The board of the New York Public Library has given the green light for Foster + Partners to begin the next phase of designing a new circulating library inside the main library on Fifth Avenue to be built below the Rose Reading Room. NYPL also announced the sale of the Mid-Manhattan branch and the Science, Industry and Business Library, and will forego plans to build new libraries in Upper Manhattan and on Staten Island.
Weiss/Manfredi has been chosen by the National Geographic Society to renovate and expand its collection of century-old buildings at its headquarters in Washington, DC.The firm was selected over Diller Scofidio + Renfro, Diamond Schmitt Architects, and Steven Holl Architects.

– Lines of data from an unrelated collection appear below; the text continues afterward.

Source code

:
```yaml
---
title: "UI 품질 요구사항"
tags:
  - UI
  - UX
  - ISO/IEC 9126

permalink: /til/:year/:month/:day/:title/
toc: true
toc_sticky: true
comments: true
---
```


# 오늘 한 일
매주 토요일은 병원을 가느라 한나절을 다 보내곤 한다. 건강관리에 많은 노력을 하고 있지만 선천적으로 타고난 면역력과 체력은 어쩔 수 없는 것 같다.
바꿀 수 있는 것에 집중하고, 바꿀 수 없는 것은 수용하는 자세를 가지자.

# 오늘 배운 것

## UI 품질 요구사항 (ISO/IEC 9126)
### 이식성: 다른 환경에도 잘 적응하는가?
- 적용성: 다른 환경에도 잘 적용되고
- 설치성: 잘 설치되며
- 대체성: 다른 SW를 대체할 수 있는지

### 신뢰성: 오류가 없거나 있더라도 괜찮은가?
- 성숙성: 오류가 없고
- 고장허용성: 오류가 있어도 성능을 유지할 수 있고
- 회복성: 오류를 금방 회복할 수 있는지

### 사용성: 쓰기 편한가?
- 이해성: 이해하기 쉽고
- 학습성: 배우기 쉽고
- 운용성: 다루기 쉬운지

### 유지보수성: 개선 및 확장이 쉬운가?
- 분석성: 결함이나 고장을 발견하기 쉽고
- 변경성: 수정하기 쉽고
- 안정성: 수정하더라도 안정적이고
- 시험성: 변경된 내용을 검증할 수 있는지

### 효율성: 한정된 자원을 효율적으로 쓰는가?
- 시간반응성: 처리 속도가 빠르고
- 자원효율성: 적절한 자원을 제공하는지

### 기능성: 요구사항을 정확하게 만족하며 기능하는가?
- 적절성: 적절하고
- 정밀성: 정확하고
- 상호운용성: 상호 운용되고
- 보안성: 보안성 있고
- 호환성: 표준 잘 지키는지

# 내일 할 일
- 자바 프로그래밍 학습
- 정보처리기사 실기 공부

OMA will be designing artist Marina Abramovic’s Center for the Preservation of Performance Art in a building that was originally a movie theater and then a tennis club in Hudson, NY. The center will be used as a museum and performance space.
“Made in USA – German Architects in New York,” curated by Matthias Neumann (normaldesign), features projects located in the city by seven architects: Tobias Armborst (Interboro Partners); Philipp von Dalwig (MANIFOLD Architecture Studio); Thomas Leeser (Leeser Architecture); Jürgen Riehm, FAIA, BDA (1100 Architect); Annabelle Selldorf (Selldorf Architects); Thomas Warnke (space4a); and Tom Winter (Tom Winter Architects). The exhibition is on view March 1 – 23 at the German Consulate General, 871 United Nations Plaza (49th Street and 1st Avenue), Monday through Friday, 9:00am – 5:00pm (free to the public).
More than 40 firms submitted proposals for the design of the first building on Cornell University’s new tech campus on Roosevelt island; the pool has been narrowed to six firms: Bohlin Cywinski Jackson; Diller Scofidio + Renfro; Steven Holl Architects; Morphosis; Office for Metropolitan Architecture (OMA); and Skidmore, Owings & Merrill (SOM), which will continue to work with the school to develop the campus master plan. The selection is expected to be made in April with ground breaking in 2015 and occupancy by 2017.